* EXERCISE PROMPT
Every line below that includes the word "first" needs to be copied.

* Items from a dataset
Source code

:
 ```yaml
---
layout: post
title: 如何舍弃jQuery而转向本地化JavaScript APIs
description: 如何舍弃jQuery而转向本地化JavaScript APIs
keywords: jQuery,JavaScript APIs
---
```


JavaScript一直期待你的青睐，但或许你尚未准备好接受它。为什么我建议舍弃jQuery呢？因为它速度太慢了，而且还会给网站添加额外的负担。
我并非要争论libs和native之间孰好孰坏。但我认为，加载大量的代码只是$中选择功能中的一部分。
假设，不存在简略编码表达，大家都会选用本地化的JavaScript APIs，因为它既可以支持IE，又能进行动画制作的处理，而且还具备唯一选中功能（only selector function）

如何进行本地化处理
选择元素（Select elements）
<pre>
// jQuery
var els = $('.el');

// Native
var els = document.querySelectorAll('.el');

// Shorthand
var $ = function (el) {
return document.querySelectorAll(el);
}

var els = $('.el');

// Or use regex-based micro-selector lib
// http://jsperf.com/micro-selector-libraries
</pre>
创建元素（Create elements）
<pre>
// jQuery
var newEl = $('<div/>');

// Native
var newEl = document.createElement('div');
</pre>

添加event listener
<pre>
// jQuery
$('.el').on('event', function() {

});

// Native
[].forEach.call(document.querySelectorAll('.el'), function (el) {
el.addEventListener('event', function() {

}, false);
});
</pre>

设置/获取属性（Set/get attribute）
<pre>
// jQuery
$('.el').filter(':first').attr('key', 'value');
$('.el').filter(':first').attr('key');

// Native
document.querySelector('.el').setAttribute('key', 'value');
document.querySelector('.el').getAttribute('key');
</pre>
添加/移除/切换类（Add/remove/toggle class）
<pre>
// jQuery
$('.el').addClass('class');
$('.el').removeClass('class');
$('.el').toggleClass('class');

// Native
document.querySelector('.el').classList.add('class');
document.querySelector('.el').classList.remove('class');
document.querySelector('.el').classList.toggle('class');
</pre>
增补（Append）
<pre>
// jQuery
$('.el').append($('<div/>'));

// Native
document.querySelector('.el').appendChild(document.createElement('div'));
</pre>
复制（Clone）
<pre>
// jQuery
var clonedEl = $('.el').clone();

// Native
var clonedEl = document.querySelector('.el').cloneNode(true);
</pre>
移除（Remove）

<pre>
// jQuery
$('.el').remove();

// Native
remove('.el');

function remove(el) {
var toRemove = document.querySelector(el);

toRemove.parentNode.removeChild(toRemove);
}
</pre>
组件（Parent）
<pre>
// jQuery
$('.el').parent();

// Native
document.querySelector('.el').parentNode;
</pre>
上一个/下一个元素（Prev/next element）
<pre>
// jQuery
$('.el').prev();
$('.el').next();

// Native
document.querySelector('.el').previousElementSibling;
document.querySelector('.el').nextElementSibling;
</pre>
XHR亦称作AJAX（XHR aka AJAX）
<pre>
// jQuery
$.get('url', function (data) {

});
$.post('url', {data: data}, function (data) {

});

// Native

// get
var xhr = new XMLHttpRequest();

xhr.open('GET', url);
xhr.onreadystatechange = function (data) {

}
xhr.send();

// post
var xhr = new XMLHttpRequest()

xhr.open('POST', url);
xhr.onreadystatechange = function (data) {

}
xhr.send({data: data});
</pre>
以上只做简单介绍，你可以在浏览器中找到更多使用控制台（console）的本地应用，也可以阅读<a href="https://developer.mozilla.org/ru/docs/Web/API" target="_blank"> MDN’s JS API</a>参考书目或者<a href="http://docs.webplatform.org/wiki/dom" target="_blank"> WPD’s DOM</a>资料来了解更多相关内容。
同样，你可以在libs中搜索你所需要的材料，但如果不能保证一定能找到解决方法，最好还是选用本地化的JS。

* SOLUTION TO THE EXERCISE
$('.el').filter(':first').attr('key', 'value');
$('.el').filter(':first').attr('key');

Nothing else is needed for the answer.